All of the Bible is For us, but not all of the Bible is directly to us. Becareful to not read the Bible as if every verse is about you. This is the problem with most Bible reading. Remember we have verses directed at Noah. " Go build an Ark". Not every verse is directly to you. There are verses to specific people and specific groups. Every verse has a context and an audience. Every false teaching comes from wrongly applying scripture. When Jesus is speaking, it's not always about you and directly to you. That's what I'm hearing when I hear you preach. " Jesus said to ' us'. This verse is telling ' us'. No. The verse has a context and a specific target. It's specifically referring to Jews at that time. The church is not in view through a great deal of Jesus teachings. The Church only begins in Acts 2
@commonschurch4 күн бұрын
Completely agree that context is important and that’s why we spent the opening establishing that this parable is a response to the disciples’ questions at the start of chapter 24. Without understanding the context you can’t transition to contemporary parallels faithfully.
@MrBazinthenow2 күн бұрын
@@commonschurch The context goes further than just being a response to questions by the diciples. I think that's obvious. It goes further than that. Before we get to any application, it needs to be first established who the audience is. When it's been spoken. To Israel or the church? What biblical timeline is it aimed at? There is a rabid compulsion within churchinity to go straight to application as every verse is directly to ' us'. A narcissistic reading of scripture in which we are always been spoken to directly
@commonschurch2 күн бұрын
All of that is true, and yet Jesus teaches from within a tradition where there is a long and rich history of appropriating stories and applying them to new context.

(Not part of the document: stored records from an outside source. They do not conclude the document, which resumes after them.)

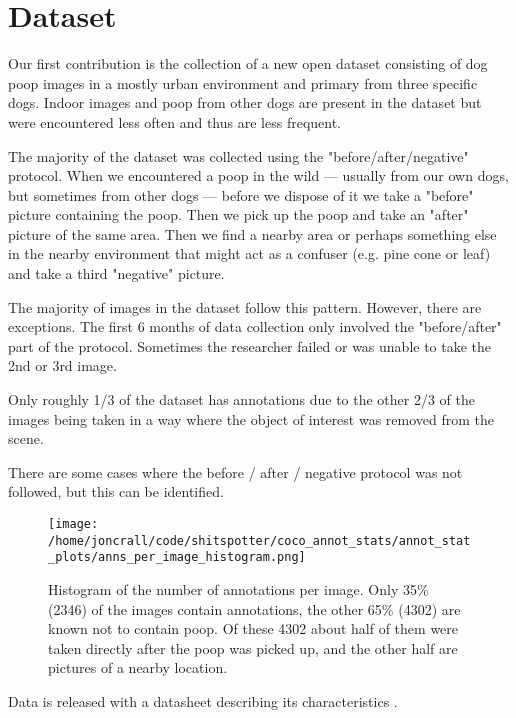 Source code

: \documentclass[10pt,twocolumn,letterpaper]{article}
\begin{document}


\section{Dataset}

Our first contribution is the collection of a new open dataset consisting of
dog poop images in a mostly urban environment and primary from three specific
dogs. Indoor images and poop from other dogs are present in the dataset but
were encountered less often and thus are less frequent.

The majority of the dataset was collected using the "before/after/negative"
protocol.
When we encountered a poop in the wild --- usually from our own dogs, but
sometimes from other dogs --- before we dispose of it we 
take a "before" picture containing the poop.
Then we pick up the poop and take an "after" picture of the same area. 
Then we find a nearby area or perhaps something else in the nearby environment
that might act as a confuser (e.g. pine cone or leaf) and take a third
"negative" picture.

The majority of images in the dataset follow this pattern. However, there are exceptions.
The first 6 months of data collection only involved the "before/after" part of the protocol.
Sometimes the researcher failed or was unable to take the 2nd or 3rd image.


Only roughly 1/3 of the dataset has annotations due to the other 2/3 of the
images being taken in a way where the object of interest was removed from the
scene.

There are some cases where the before / after / negative protocol was not followed, but this can be identified.


\begin{figure}[h]
\centering
\texttt{[image: /home/joncrall/code/shitspotter/coco\_annot\_stats/annot\_stat\_plots/anns\_per\_image\_histogram.png]}
\caption[]{
    Histogram of the number of annotations per image. 
    Only 35\% (2346) of the images contain annotations, the other 65\% (4302)
    are known not to contain poop. Of these 4302 about half of them were taken
    directly after the poop was picked up, and the other half are pictures of a
    nearby location. 
}
\label{fig:AnnotsPerImage}
\end{figure}


Data is released with a datasheet describing its characteristics \cite{gebru_datasheets_2021}.
\end{document}
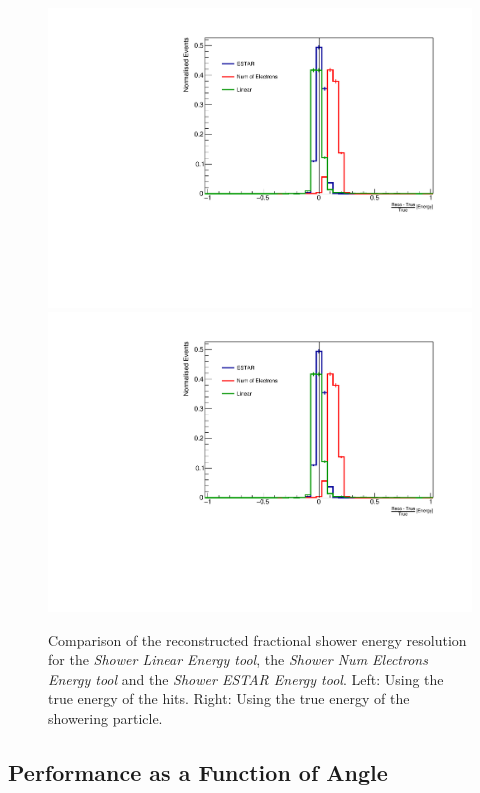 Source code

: \begin{figure}[h!]
    \centering
    \includegraphics[width = \largefigwidth]{figures-chap4/bias_cheat_plane_2_all.pdf}
    \includegraphics[width = \largefigwidth]{figures-chap4/bias_cheat_plane_2_all.pdf}
    \caption[Comparison of the reconstructed fractional shower energy resolution.]{Comparison of the reconstructed fractional shower energy resolution for the \textit{Shower Linear Energy tool}, the \textit{Shower Num Electrons Energy tool} and the \textit{Shower ESTAR Energy tool}. Left: Using the true energy of the hits. Right: Using the true energy of the showering particle.}
    \label{fig:fractional_energy_resolution_hit_level}
\end{figure}

\clearpage
\subsection{Performance as a Function of Angle}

In fact, I might even argue that in using the Jewish genre of mashal (parable) Jesus explicitly invites us to reappropriate his tales for our lives. While, I do agree that too often we make sweeping statements like “this parable is about…“ Or “this parable means…“ but the problem there is that those statements clamp down the parable to a specific interpretation rather than open them up to our imagination as a parable should. Grace and peace.